Jaundice in newborns

Jaundice in newborn is a clinical appearance of yellowish discoloration first seen on face,tip of nose and nasolabial face of newborns which indicates of increased bilirubin levels in blood more than 5 mg/dl.

It is also been detected by applying digital pressure on skin under sunlight. It is found that almost 60% of newborns and 80% of preterm have bilirubin levels greater than 5 mg/dl in their first week of life.

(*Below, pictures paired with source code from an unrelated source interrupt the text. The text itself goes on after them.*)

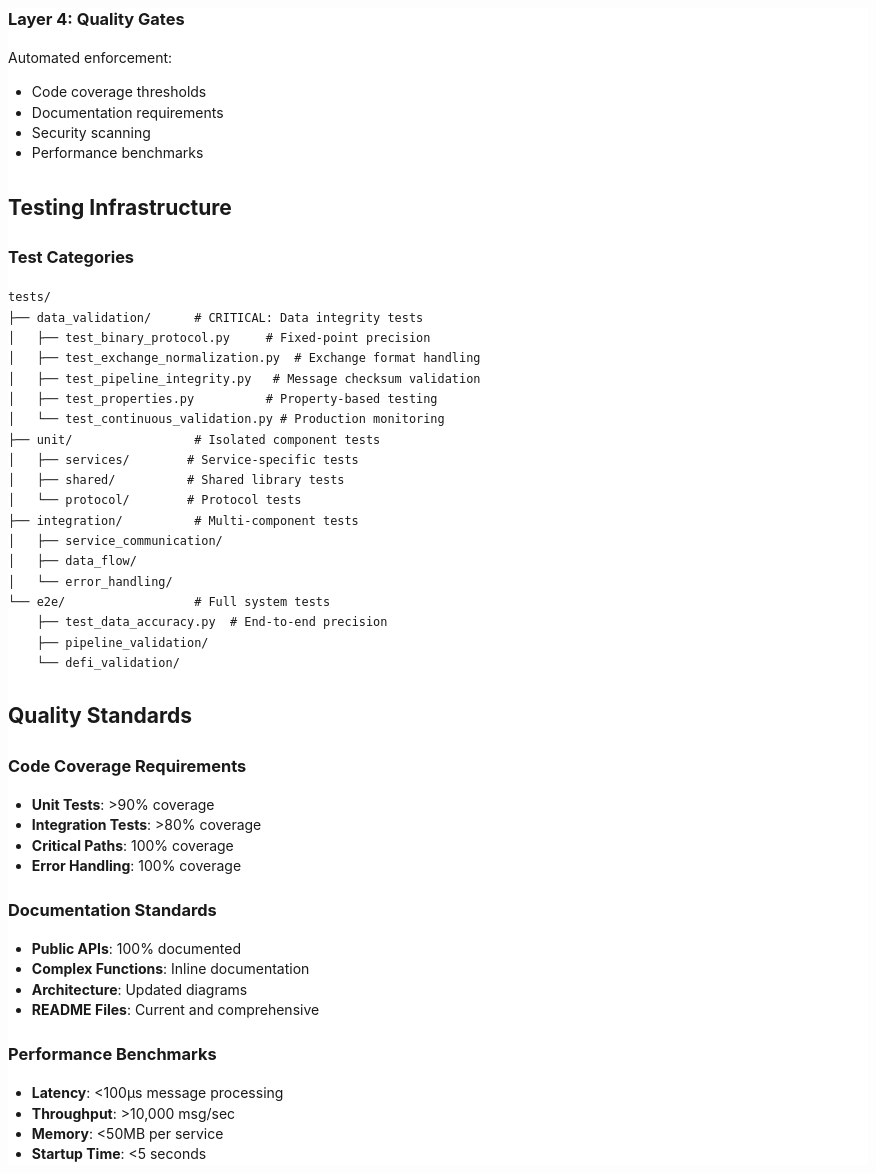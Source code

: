 ### Layer 4: Quality Gates
Automated enforcement:
- Code coverage thresholds
- Documentation requirements
- Security scanning
- Performance benchmarks

## Testing Infrastructure

### Test Categories
```
tests/
├── data_validation/      # CRITICAL: Data integrity tests
│   ├── test_binary_protocol.py     # Fixed-point precision
│   ├── test_exchange_normalization.py  # Exchange format handling
│   ├── test_pipeline_integrity.py   # Message checksum validation
│   ├── test_properties.py          # Property-based testing
│   └── test_continuous_validation.py # Production monitoring
├── unit/                 # Isolated component tests
│   ├── services/        # Service-specific tests
│   ├── shared/          # Shared library tests
│   └── protocol/        # Protocol tests
├── integration/          # Multi-component tests
│   ├── service_communication/
│   ├── data_flow/
│   └── error_handling/
└── e2e/                  # Full system tests
    ├── test_data_accuracy.py  # End-to-end precision
    ├── pipeline_validation/
    └── defi_validation/
```

## Quality Standards

### Code Coverage Requirements
- **Unit Tests**: >90% coverage
- **Integration Tests**: >80% coverage
- **Critical Paths**: 100% coverage
- **Error Handling**: 100% coverage

### Documentation Standards
- **Public APIs**: 100% documented
- **Complex Functions**: Inline documentation
- **Architecture**: Updated diagrams
- **README Files**: Current and comprehensive

### Performance Benchmarks
- **Latency**: <100μs message processing
- **Throughput**: >10,000 msg/sec
- **Memory**: <50MB per service
- **Startup Time**: <5 seconds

Types of Jaundice in newborns

  • Physiological Jaundice
  • Pathological Jaundice

Physiological Jaundice

  • Appears between 30-72 hrs of term newborns and in preterm for about 24hrs.
  • Intensifies on 4th day in term newborns and 5-6th day in preterm newborns.
  • Serum bilirubin may not exceed more than 15 mg/dl.
  • Subsides spontaneously.

Pathological Jaundice

  • Appears in 5% newborns
  • May appears for more than 72 hours

Causes of Pathological Jaundice

  • Excessive destruction of RBC’s
  • Defective conjugation of bilirubin
  • Failure to excrete the conjugated bilirubin
  • Other factors include – Viral hepatitis,toxoplasmosis, malaria, intrauterine infection, maternal diabetes, anoxia, concealed hemorrhage,Cephalohematoma, intracranial hemorrhage, drug therapy.

Care of Newborn during Jaundice

  • Exclusive breastfeeding is essential for newborns as some newborns are likely to get phototherapy.
  • Adequate hydration and nutrition of mothers.
  • Inspect for signs of fever and contact to doctor immediately.